**What to produce**
Among the entries below, count the lines where the string "workflows" occurs, and give only the number.

**Dataset excerpts**
=== Section Start ===
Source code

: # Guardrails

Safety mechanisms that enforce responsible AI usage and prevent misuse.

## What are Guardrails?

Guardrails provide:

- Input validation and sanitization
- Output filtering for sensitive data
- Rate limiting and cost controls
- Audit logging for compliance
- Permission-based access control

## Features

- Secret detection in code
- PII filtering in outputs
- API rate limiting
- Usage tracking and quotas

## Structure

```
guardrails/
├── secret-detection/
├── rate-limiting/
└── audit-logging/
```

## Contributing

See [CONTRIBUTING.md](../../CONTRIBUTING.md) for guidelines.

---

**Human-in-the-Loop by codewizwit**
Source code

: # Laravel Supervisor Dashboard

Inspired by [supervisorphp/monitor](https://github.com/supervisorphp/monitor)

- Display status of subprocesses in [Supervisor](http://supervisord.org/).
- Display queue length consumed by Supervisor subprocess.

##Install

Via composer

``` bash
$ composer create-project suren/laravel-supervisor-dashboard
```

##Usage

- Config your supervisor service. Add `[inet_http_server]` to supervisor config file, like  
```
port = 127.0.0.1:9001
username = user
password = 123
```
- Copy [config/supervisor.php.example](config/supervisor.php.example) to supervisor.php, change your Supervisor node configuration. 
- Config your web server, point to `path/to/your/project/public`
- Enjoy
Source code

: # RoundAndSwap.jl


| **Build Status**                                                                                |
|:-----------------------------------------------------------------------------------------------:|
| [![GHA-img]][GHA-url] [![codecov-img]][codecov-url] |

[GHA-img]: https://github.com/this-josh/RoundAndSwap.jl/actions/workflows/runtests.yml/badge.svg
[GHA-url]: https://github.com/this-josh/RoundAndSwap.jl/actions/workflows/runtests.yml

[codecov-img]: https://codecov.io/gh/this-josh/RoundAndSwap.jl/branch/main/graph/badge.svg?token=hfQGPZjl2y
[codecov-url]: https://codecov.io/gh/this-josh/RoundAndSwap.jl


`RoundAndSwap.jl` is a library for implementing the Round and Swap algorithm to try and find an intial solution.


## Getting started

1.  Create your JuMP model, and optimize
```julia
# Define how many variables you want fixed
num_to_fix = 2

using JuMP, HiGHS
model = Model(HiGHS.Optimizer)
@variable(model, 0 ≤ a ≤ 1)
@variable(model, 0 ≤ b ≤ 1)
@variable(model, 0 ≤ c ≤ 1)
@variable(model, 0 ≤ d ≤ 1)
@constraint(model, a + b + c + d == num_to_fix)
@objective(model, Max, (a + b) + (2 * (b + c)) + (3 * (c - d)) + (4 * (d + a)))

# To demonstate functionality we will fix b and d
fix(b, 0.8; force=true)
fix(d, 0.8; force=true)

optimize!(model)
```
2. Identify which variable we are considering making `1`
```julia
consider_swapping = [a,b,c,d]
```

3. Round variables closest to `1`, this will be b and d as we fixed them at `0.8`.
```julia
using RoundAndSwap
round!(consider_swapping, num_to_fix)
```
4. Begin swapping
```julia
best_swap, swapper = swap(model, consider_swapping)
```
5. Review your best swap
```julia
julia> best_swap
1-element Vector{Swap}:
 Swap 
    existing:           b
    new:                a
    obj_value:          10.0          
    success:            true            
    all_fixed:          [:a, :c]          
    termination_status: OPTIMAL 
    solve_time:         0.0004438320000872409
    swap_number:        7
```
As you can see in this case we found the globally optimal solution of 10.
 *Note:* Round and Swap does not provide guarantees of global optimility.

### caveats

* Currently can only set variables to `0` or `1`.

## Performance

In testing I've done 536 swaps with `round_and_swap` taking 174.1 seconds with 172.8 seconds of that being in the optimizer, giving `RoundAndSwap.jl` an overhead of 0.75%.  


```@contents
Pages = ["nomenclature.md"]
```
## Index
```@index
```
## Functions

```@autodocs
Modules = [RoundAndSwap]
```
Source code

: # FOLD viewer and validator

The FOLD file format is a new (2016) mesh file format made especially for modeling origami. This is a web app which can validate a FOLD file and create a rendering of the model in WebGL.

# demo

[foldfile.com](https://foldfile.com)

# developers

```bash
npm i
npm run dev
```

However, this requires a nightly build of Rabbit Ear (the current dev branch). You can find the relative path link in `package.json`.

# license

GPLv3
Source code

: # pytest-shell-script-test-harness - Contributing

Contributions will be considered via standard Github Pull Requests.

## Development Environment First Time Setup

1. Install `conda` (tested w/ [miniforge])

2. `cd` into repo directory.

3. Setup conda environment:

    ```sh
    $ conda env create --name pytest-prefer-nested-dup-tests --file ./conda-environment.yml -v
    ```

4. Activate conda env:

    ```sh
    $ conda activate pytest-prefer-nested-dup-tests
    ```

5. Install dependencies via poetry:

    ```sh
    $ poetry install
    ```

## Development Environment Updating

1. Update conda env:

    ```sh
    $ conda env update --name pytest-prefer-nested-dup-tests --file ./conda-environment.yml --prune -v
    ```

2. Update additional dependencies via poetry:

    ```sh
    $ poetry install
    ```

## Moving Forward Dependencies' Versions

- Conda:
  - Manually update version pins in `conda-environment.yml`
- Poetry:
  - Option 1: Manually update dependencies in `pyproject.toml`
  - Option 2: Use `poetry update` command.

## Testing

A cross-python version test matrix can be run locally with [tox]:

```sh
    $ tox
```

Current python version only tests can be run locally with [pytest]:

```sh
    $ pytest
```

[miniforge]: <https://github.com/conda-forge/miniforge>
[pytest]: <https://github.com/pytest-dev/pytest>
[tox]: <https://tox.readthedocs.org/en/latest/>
=== Section End ===
**Solution to the problem**
2